Interaction of solitons in dipolar Bose-Einstein condensates and formation of soliton molecules

TL;DR

This paper investigates how bright solitons in dipolar Bose-Einstein condensates interact and form stable bound states called soliton molecules, using a variational approach and proposing an experimental method to estimate their binding energy.

Contribution

It introduces a variational method to analyze soliton interactions in dipolar BECs and proposes an experimentally feasible way to measure soliton molecule binding energy.

Findings

Good agreement between analytical and numerical results.

Identification of regimes for stable soliton molecule formation.

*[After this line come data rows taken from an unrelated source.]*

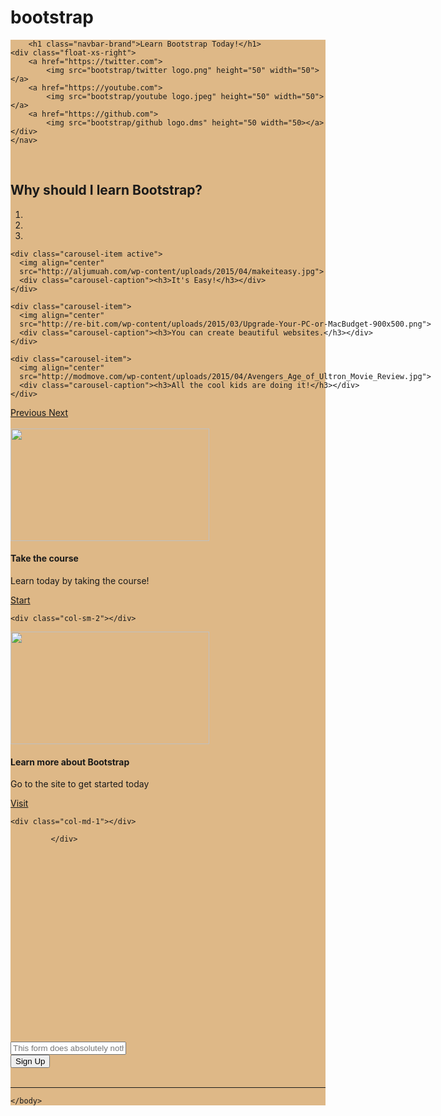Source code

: # bootstrap
<html>
    <head>
        <script src="https://ajax.googleapis.com/ajax/libs/jquery/3.1.1/jquery.min.js"></script>
        <link rel="stylesheet" href="https://maxcdn.bootstrapcdn.com/bootstrap/4.0.0/css/bootstrap.min.css" integrity="sha384-Gn5384xqQ1aoWXA+058RXPxPg6fy4IWvTNh0E263XmFcJlSAwiGgFAW/dAiS6JXm" crossorigin="anonymous"></head>
    <body>
    <nav class="navbar navbar-dark" style="background-color: burlywood">
        
        <h1 class="navbar-brand">Learn Bootstrap Today!</h1>
    <div class="float-xs-right">
        <a href="https://twitter.com">
            <img src="bootstrap/twitter logo.png" height="50" width="50"></a>
        <a href="https://youtube.com">
            <img src="bootstrap/youtube logo.jpeg" height="50" width="50"></a>
        <a href="https://github.com">
            <img src="bootstrap/github logo.dms" height="50 width="50></a>
    </div>
    </nav>
<br>
<div class="col-md-1"></div>
        <div class="col-xl-10">
<h2>Why should I learn Bootstrap?</h2>
    <div id="demoCarousel" class="carousel slide" data-ride="carousel" style="width: 900px; margin: 0 auto">
  <ol class="carousel-indicators">
    <li data-target="#demoCarousel" data-slide-to="0" class="active"></li>
    <li data-target="#demoCarousel" data-slide-to="1"></li>
    <li data-target="#demoCarousel" data-slide-to="2"></li>
  </ol>
        
<div class="carousel-inner" role="listbox" >

    <div class="carousel-item active">
      <img align="center"
      src="http://aljumuah.com/wp-content/uploads/2015/04/makeiteasy.jpg">
      <div class="carousel-caption"><h3>It's Easy!</h3></div>
    </div>

    <div class="carousel-item">
      <img align="center"
      src="http://re-bit.com/wp-content/uploads/2015/03/Upgrade-Your-PC-or-MacBudget-900x500.png">
      <div class="carousel-caption"><h3>You can create beautiful websites.</h3></div>
    </div>

    <div class="carousel-item">
      <img align="center"
      src="http://modmove.com/wp-content/uploads/2015/04/Avengers_Age_of_Ultron_Movie_Review.jpg">
      <div class="carousel-caption"><h3>All the cool kids are doing it!</h3></div>
    </div>

  </div>

  <a class="left carousel-control" href="#demoCarousel" role="button" data-slide="prev">
    <span class="icon-prev" aria-hidden="true"></span>
    <span class="sr-only">Previous</span>
  </a>

  <a class="right carousel-control" href="#demoCarousel" role="button" data-slide="next">
    <span class="icon-next" aria-hidden="true"></span>
    <span class="sr-only">Next</span>
  </a>
</div>
            <br></div>
<div class="col-md-1"></div>
            
<div class="card col-xl-4">
        <img class = "card-img-top" src="https://udemy-images.udemy.com/course/750x422/1033680_d4f2.jpg" height ="180" width="318">
    <div class="card-block">
        <h4 class="card-title">Take the course</h4>
        <p class="card-text">Learn today by taking the course!</p>
        <a href="www.udemy.com" class="btn btn-primary">Start</a>
    </div>
    
    <div class="col-sm-2"></div>
    
<div class="card">
        <img class = "card-img-top" src="https://academy.zenva.com/wp-content/uploads/2014/08/Bootstrap-3.jpg" height ="180" width="318">
    <div class="card-block">
        <h4 class="card-title">Learn more about Bootstrap</h4>
        <p class="card-text">Go to the site to get started today</p>
        <a href="www.v4-alpha.getbootstrap.com/components" class="btn btn-primary">Visit</a>
    </div>  
    
    <div class="col-md-1"></div>

             </div>
<br><br><br><br><br><br><br><br><br><br><br><br><br><br><br><br><br>        
<div class="form-group">
    <div class="col-lg-10">
    <input type="text" class="form-control" placeholder="This form does absolutely nothing"></div>
  <button class="btn btn-primary">Sign Up</button>
</form> 
<br><br>
<hr>
</div>
    <div class="col-md-1"></div>



    </body>
</html>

Method for estimating binding energy via soliton dissociation.

Abstract

The interaction between two bright solitons in a dipolar Bose-Einstein condensate (BEC) has been investigated aiming at finding the regimes when they form a stable bound state, known as soliton molecule. To study soliton interactions in BEC we employed a method similar to that used in experimental investigation of the interaction between solitons in optical fibers. The idea consists in creating two solitons at some spatial separation from each other at initial time $t_0$, and then measuring the distance between them at a later time $t_1 > t_0$. Depending on whether the distance between solitons has increased, decreased or remained unchanged, compared to its initial value at $t_0$, we conclude that soliton interaction was repulsive, attractive or neutral, respectively. We propose an experimentally viable method for estimating the binding energy of a soliton molecule, based on its dissociation at critical soliton velocity. Our theoretical analysis is based on the variational approach, which appears to be quite accurate in describing the properties of soliton molecules in dipolar BEC, as reflected in good agreement between the analytical and numerical results.